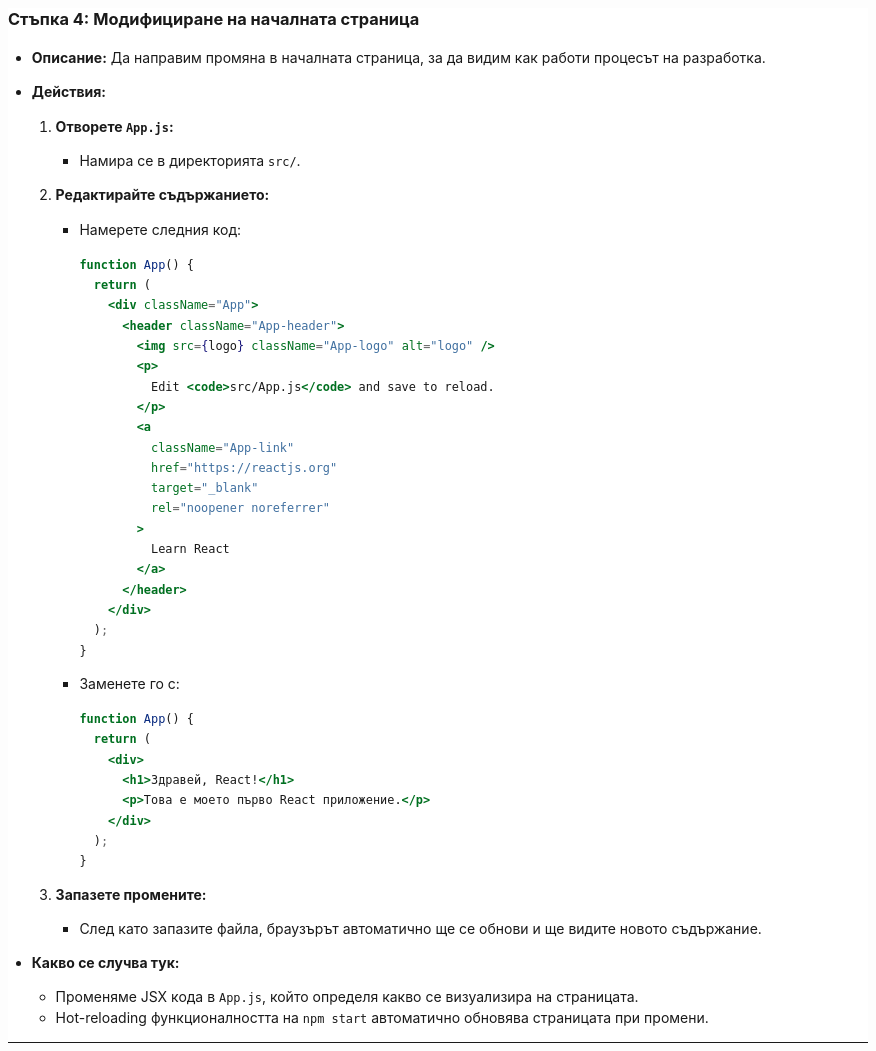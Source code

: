 ### **Стъпка 4: Модифициране на началната страница**

* **Описание:**
  Да направим промяна в началната страница, за да видим как работи процесът на разработка.

* **Действия:**

  1. **Отворете `App.js`:**
     - Намира се в директорията `src/`.

  2. **Редактирайте съдържанието:**
     - Намерете следния код:
       ```jsx
       function App() {
         return (
           <div className="App">
             <header className="App-header">
               <img src={logo} className="App-logo" alt="logo" />
               <p>
                 Edit <code>src/App.js</code> and save to reload.
               </p>
               <a
                 className="App-link"
                 href="https://reactjs.org"
                 target="_blank"
                 rel="noopener noreferrer"
               >
                 Learn React
               </a>
             </header>
           </div>
         );
       }
       ```
     - Заменете го с:
       ```jsx
       function App() {
         return (
           <div>
             <h1>Здравей, React!</h1>
             <p>Това е моето първо React приложение.</p>
           </div>
         );
       }
       ```

  3. **Запазете промените:**
     - След като запазите файла, браузърът автоматично ще се обнови и ще видите новото съдържание.

* **Какво се случва тук:**
  - Променяме JSX кода в `App.js`, който определя какво се визуализира на страницата.
  - Hot-reloading функционалността на `npm start` автоматично обновява страницата при промени.

---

**What the task asks**
Those lines from the one with "3. **Запазете промените:**" through the last line of the material above are to be retyped exactly, with nothing else.

**Result**
  3. **Запазете промените:**
     - След като запазите файла, браузърът автоматично ще се обнови и ще видите новото съдържание.

* **Какво се случва тук:**
  - Променяме JSX кода в `App.js`, който определя какво се визуализира на страницата.
  - Hot-reloading функционалността на `npm start` автоматично обновява страницата при промени.

---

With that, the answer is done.